Entries shown Start Marker

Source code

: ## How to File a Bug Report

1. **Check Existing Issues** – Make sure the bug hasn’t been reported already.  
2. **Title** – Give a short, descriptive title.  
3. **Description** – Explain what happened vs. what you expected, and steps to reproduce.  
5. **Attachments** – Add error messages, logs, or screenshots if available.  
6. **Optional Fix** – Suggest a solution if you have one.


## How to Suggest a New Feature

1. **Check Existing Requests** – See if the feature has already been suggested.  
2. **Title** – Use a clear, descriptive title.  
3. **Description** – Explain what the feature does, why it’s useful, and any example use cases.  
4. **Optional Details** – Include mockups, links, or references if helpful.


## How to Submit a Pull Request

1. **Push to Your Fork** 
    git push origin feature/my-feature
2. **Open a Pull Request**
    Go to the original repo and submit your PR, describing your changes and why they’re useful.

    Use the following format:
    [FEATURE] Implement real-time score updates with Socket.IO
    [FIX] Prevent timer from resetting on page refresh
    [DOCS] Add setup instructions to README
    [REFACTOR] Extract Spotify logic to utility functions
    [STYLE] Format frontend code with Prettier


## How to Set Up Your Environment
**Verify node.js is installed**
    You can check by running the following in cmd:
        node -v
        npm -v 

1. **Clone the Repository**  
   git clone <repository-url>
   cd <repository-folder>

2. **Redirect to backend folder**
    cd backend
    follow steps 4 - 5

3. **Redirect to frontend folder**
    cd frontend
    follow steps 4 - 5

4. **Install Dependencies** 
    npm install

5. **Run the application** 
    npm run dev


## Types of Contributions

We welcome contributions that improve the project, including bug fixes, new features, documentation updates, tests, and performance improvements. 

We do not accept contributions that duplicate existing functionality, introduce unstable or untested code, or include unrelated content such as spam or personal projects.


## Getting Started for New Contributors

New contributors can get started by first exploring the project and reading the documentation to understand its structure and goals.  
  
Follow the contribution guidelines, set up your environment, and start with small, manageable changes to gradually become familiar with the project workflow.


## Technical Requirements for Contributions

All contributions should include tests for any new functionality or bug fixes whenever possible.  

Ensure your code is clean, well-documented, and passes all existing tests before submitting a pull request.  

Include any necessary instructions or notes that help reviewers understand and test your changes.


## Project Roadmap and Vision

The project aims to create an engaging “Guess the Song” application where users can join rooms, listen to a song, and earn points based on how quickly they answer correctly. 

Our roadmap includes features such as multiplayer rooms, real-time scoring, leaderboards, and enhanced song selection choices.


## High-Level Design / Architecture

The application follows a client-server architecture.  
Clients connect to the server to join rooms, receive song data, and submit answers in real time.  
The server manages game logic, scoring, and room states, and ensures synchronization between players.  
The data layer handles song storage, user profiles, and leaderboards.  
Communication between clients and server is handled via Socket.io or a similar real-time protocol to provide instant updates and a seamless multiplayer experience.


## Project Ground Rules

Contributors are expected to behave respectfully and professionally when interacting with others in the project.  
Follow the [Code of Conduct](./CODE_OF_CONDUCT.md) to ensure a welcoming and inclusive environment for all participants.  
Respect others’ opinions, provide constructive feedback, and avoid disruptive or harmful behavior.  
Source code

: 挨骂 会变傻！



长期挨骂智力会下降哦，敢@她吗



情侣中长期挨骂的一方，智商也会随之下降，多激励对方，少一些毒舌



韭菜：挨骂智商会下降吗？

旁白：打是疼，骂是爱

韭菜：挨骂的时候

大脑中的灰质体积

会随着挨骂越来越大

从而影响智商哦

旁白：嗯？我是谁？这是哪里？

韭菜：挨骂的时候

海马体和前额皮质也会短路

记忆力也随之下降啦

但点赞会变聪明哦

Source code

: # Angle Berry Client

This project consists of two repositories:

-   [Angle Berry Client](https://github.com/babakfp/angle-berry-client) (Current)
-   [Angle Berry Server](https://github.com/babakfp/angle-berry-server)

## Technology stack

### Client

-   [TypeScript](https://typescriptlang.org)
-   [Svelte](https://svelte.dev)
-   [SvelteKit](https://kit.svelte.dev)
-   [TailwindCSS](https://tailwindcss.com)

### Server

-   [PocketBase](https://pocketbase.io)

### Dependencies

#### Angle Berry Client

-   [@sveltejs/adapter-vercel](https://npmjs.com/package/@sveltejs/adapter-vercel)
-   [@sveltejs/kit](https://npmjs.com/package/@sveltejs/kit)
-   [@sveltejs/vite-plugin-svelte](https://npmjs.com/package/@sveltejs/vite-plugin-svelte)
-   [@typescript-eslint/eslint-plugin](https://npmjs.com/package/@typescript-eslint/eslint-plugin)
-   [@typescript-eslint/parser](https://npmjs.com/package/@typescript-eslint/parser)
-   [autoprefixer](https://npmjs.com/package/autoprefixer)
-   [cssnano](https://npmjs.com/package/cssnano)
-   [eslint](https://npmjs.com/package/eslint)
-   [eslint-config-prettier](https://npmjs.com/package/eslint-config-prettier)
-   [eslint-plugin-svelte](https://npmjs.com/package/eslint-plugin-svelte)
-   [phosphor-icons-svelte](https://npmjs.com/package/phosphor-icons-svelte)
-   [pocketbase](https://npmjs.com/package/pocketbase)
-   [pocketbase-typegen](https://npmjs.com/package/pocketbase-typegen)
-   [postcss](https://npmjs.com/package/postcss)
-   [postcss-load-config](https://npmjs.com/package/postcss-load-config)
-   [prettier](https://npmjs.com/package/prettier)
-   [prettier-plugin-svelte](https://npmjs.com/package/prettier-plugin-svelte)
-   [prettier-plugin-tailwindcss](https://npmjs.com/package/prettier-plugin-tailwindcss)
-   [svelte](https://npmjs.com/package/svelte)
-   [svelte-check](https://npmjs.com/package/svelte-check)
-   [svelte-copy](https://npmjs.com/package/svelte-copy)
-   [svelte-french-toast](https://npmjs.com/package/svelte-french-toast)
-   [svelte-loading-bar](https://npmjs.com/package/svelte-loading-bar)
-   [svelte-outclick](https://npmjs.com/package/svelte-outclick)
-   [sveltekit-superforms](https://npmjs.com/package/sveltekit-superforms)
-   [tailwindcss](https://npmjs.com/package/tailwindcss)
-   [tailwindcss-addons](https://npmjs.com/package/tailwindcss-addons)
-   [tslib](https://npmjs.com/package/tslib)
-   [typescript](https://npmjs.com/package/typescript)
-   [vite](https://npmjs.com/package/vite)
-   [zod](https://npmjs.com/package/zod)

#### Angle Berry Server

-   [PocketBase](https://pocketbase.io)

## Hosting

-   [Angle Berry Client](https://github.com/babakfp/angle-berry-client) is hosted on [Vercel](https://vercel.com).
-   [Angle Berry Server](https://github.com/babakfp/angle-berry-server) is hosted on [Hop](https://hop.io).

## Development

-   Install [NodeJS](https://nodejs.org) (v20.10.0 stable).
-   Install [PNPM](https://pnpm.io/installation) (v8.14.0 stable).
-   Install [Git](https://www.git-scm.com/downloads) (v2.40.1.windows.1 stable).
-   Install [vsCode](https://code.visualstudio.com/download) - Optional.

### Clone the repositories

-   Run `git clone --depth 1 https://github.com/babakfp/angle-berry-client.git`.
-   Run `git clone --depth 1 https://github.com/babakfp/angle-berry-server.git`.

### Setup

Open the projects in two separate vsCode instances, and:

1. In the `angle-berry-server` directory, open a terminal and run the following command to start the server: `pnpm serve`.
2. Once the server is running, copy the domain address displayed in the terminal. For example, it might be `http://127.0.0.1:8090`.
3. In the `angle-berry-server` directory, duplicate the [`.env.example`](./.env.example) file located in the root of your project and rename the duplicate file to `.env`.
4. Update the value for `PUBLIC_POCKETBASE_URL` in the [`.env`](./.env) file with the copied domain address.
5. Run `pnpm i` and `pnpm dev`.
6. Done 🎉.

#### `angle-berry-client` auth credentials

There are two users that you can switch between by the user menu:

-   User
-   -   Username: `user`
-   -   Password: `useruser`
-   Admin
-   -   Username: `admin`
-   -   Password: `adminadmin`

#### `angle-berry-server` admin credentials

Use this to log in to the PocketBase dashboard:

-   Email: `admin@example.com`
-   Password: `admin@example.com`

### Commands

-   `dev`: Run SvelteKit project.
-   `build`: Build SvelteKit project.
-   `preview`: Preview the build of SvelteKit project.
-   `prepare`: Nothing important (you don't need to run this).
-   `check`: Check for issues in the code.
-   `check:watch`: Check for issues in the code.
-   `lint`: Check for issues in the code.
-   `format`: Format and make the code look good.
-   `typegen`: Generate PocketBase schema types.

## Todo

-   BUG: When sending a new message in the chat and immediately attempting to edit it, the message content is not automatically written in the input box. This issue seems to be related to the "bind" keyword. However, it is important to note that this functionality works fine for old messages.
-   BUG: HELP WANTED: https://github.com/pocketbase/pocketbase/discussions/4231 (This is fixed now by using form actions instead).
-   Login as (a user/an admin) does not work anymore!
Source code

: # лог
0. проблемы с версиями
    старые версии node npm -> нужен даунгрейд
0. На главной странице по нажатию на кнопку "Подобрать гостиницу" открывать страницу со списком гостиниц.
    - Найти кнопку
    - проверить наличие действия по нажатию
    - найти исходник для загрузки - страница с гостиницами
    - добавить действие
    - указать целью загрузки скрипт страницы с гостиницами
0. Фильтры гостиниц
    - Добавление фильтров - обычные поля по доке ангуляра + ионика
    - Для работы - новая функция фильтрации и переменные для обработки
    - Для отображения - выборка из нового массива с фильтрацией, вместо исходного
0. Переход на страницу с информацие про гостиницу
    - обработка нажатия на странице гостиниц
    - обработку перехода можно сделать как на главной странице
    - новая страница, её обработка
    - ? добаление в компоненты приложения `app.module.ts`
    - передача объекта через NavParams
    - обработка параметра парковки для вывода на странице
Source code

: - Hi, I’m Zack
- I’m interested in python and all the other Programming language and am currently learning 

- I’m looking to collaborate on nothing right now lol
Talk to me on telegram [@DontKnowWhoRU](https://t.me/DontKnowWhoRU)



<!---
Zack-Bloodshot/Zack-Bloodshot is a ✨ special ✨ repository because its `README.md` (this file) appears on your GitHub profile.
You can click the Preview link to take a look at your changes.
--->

Entries shown End Marker

* Your task *
Reproduce verbatim the lines above, from the line with "We do not accept" through the line with "The data layer".

* Exercise result *
We do not accept contributions that duplicate existing functionality, introduce unstable or untested code, or include unrelated content such as spam or personal projects.


## Getting Started for New Contributors

New contributors can get started by first exploring the project and reading the documentation to understand its structure and goals.  
  
Follow the contribution guidelines, set up your environment, and start with small, manageable changes to gradually become familiar with the project workflow.


## Technical Requirements for Contributions

All contributions should include tests for any new functionality or bug fixes whenever possible.  

Ensure your code is clean, well-documented, and passes all existing tests before submitting a pull request.  

Include any necessary instructions or notes that help reviewers understand and test your changes.


## Project Roadmap and Vision

The project aims to create an engaging “Guess the Song” application where users can join rooms, listen to a song, and earn points based on how quickly they answer correctly. 

Our roadmap includes features such as multiplayer rooms, real-time scoring, leaderboards, and enhanced song selection choices.


## High-Level Design / Architecture

The application follows a client-server architecture.  
Clients connect to the server to join rooms, receive song data, and submit answers in real time.  
The server manages game logic, scoring, and room states, and ensures synchronization between players.  
The data layer handles song storage, user profiles, and leaderboards.  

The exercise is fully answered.